= Centiloquium =

Hundred sayings of astrology

Interlinear Greek–Latin text from a 15th-century manuscript

Start of the Arabic text

Hugo of Santalla's Latin translation of Ahmad ibn Yusuf's commentary

The Centiloquium ("one hundred sayings") is a Pseudo-Ptolemaic collection of one hundred aphorisms about astrology and astrological rules. It is first recorded at the start of the tenth century CE, when a commentary was written on it by the Egyptian mathematician Ahmad ibn Yusuf al-Misri (later sometimes confounded with his namesake Ali ibn Ridwan ibn Ali ibn Ja'far al-Misri, who lived a century later and wrote a commentary on Ptolemy's Tetrabiblos).

== Influence and authorship ==
The Centiloquium opens with a dedication to Syrus, like the classical astronomer Ptolemy's astrological treatise the Tetrabiblos ("Four books"). Ptolemy was indeed accepted as its author by medieval Arabic, Hebrew and Latin scholars, and the book was widely taken up and quoted. In Arabic it was known as the Kitab al-Thamara ("Book of the Fruit"), the name supposedly a translation of the Greek καρπος meaning "fruit", the book's aphorisms being seen as standing as the fruit or summation of the earlier treatise. It was translated at least four times into Latin, in which it was also known as the Liber Fructus, including by John of Seville in Toledo in 1136 and by Plato of Tivoli in Barcelona in 1138 (printed in Venice in 1493).
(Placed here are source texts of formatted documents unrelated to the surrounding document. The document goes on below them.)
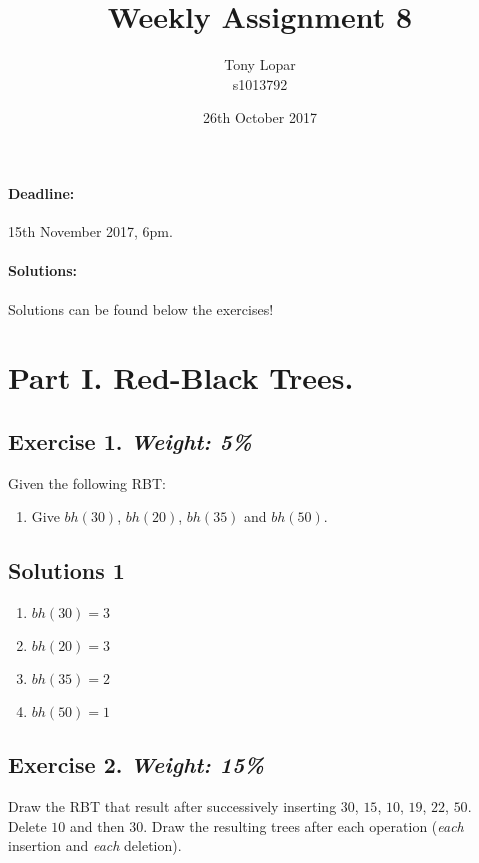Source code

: \documentclass{article}
\begin{document}
\title{Weekly Assignment 8}
\date{26th October 2017}
\author{Tony Lopar \\ s1013792}
\maketitle

\paragraph{Deadline:} 15th November 2017, 6pm.
\paragraph{Solutions:} Solutions can be found below the exercises!

\section*{Part I. Red-Black Trees.}




\subsection*{Exercise 1. \textit{Weight: 5\%}}
Given the following RBT:

\begin{enumerate}
	\item Give $bh(30)$, $bh(20)$, $bh(35)$ and $bh(50)$.
\end{enumerate}

\subsection*{Solutions 1}
\begin{enumerate}
	\item $bh(30) = 3$
	\item $bh(20) = 3$
	\item $bh(35) = 2$
	\item $bh(50) = 1$

\end{enumerate}

\newpage
\subsection*{Exercise 2. \textit{Weight: 15\%}}
Draw the RBT that result after successively inserting $30$, $15$, $10$, $19$, $22$, $50$. Delete $10$ and then $30$. Draw the resulting trees after each operation (\textit{each} insertion and \textit{each} deletion).
\end{document}
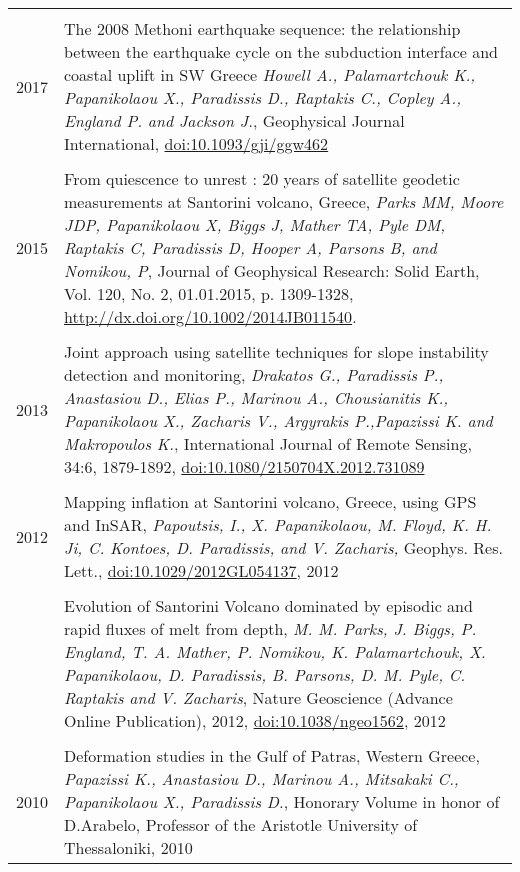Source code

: \documentclass[8pt]{extarticle} %
\begin{document}
\begin{longtable}{r|p{14cm}}
\multicolumn{2}{c}{} \\
  \textsc{2017}
%
  & The 2008 Methoni earthquake sequence: the relationship between the earthquake cycle on the subduction interface and coastal uplift in SW Greece
  \emph{Howell A., Palamartchouk K., Papanikolaou X., Paradissis D., Raptakis C., Copley A., England P. and Jackson J.}, Geophysical Journal International, \href{https://doi.org/10.1093/gji/ggw462}{doi:10.1093/gji/ggw462}\\
%
\multicolumn{2}{c}{} \\
  \textsc{2015}
%
  & From quiescence to unrest : 20 years of satellite geodetic measurements at Santorini volcano, Greece,
  \emph{Parks MM, Moore JDP, Papanikolaou X, Biggs J, Mather TA, Pyle DM, Raptakis C, Paradissis D, Hooper A, Parsons B, and Nomikou, P}, Journal of Geophysical Research: Solid Earth, Vol. 120, No. 2, 01.01.2015, p. 1309-1328, \href{http://dx.doi.org/10.1002/2014JB011540}{http://dx.doi.org/10.1002/2014JB011540}.\\
%  
\multicolumn{2}{c}{} \\ 
  \textsc{2013}
%
  & Joint approach using satellite techniques for slope instability detection and monitoring,
  \emph{Drakatos G., Paradissis P., Anastasiou D., Elias P., Marinou A., Chousianitis K., Papanikolaou X., Zacharis V., Argyrakis P.,Papazissi K. and Makropoulos K.},
  International Journal of Remote Sensing, 34:6, 1879-1892, \href{http://www.tandfonline.com/doi/abs/10.1080/2150704X.2012.731089#.Uxni9meIaig}{doi:10.1080/2150704X.2012.731089}\\
%
\multicolumn{2}{c}{} \\ 
  \textsc{2012}
  & Mapping inflation at Santorini volcano, Greece, using GPS and InSAR,
  \emph{Papoutsis, I., X. Papanikolaou, M. Floyd, K. H. Ji, C. Kontoes, D. Paradissis, and V. Zacharis,}
  Geophys. Res. Lett., \href{http://www.agu.org/pubs/crossref/pip/2012GL054137.shtml}{doi:10.1029/2012GL054137}, 2012\\
%
  &\\
%
  & Evolution of Santorini Volcano dominated by episodic and rapid fluxes of melt from depth,
  \emph{M. M. Parks, J. Biggs, P. England, T. A. Mather, P. Nomikou, K. Palamartchouk, X. Papanikolaou, D. Paradissis, B. Parsons, D. M. Pyle, C. Raptakis and V. Zacharis},
  Nature Geoscience (Advance Online Publication), 2012, \href{http://www.nature.com/ngeo/journal/v5/n10/full/ngeo1562.html}{doi:10.1038/ngeo1562}, 2012\\
%
\multicolumn{2}{c}{} \\ 
  \textsc{2010}
  & Deformation studies in the Gulf of Patras, Western Greece,
  \emph{Papazissi K., Anastasiou D., Marinou A., Mitsakaki C., Papanikolaou X., Paradissis D.}, 
  Honorary Volume in honor of D.Arabelo, Professor of the Aristotle University of Thessaloniki, 2010\\
\end{longtable}
%
\end{document}

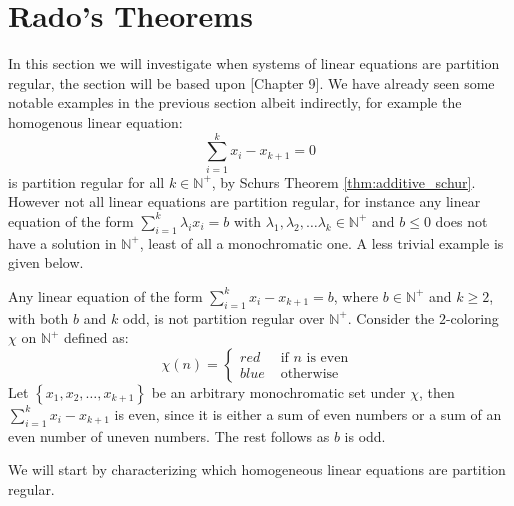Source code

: \section{Rado's Theorems}
In this section we will investigate when systems of linear equations are partition regular, the section will be based upon \cite{rtoi}[Chapter 9]. We have already seen some notable examples in the previous section albeit indirectly, for example the homogenous linear equation:
\begin{equation*}
	\sum_{i = 1}^k x_i - x_{k + 1} = 0
\end{equation*}
is partition regular for all $k \in \mathbb{N}^{+}$, by Schurs Theorem \ref{thm:additive_schur}. However not all linear equations are partition regular, for instance any linear equation of the form $\sum_{i = 1}^k \lambda_i x_i = b$ with $\lambda_1, \lambda_2, \ldots \lambda_k \in \mathbb{N}^+$ and $b \leq 0$ does not have a solution in $\mathbb{N}^{+}$, least of all a monochromatic one. A less trivial example is given below.

\begin{example}\label{exmp:less_trivial_example}
	Any linear equation of the form $\sum_{i = 1}^{k} x_i - x_{k + 1} = b$, where $b \in \mathbb{N}^{+}$ and $k \geq 2$, with both $b$ and $k$ odd, is not partition regular over $\mathbb{N}^+$. Consider the $2$-coloring $\chi$ on $\mathbb{N}^{+}$ defined as:
	\begin{equation*}
		\chi(n) = \begin{cases}
			red  & \text{ if } n \text{ is even } \\
			blue & \text{ otherwise }
		\end{cases}
	\end{equation*}
	Let $\left\{x_1, x_2, \ldots, x_{k + 1}\right\}$ be an arbitrary monochromatic set under $\chi$, then $\sum_{i = 1}^k x_{i} - x_{k + 1}$ is even, since it is either a sum of even numbers or a sum of an even number of uneven numbers. The rest follows as $b$ is odd.
\end{example}
We will start by characterizing which homogeneous linear equations are partition regular.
In Hebrew it was translated at the same time by Tivoli's collaborator Abraham bar Hiyya, and again in 1314 by Kalonymus ben Kalonymus, as the Sefer ha-Peri ("Book of the fruit") or Sefer ha-Ilan ("Book of the tree").

Regardless of its authorship, the text has been described as "one of the most influential texts in astrology's history". It was, for example, a standard set text for medical students at the University of Bologna in the fifteenth century.

However, as even the original commentary on the book noted, the Centiloquium contains quite substantial differences in focus from the Tetrabiblos: for example, it is very concerned with "Interrogations", the asking of astrological questions about forthcoming plans and events, which is not treated at all in the earlier work. In the 1550s the Italian scholar Cardano considered this, and pronounced the work to be pseudoepigraphic – not by Ptolemy at all. This has also tended to be the view of subsequent centuries. For example, aphorism 63 discusses implications of a conjunction of Jupiter and Saturn; but this is a doctrine developed by Arabic astrologers, not known to the Greeks. The author of the book is therefore now generally referred to as Pseudo-Ptolemy.

One influential view, argued by Lemay (1978) and others, is that the original author of the work was in fact Ahmad ibn Yusuf himself, reckoning that presenting his views as a commentary on an unknown work by the great Ptolemy would make them far more influential and sought after than merely issuing such a compilation under his own name. Others however still see the Centiloquium as potentially containing a core of genuinely Hellenistic material, which may then have suffered adaptation and partial substitution in the chain of transmission and translation.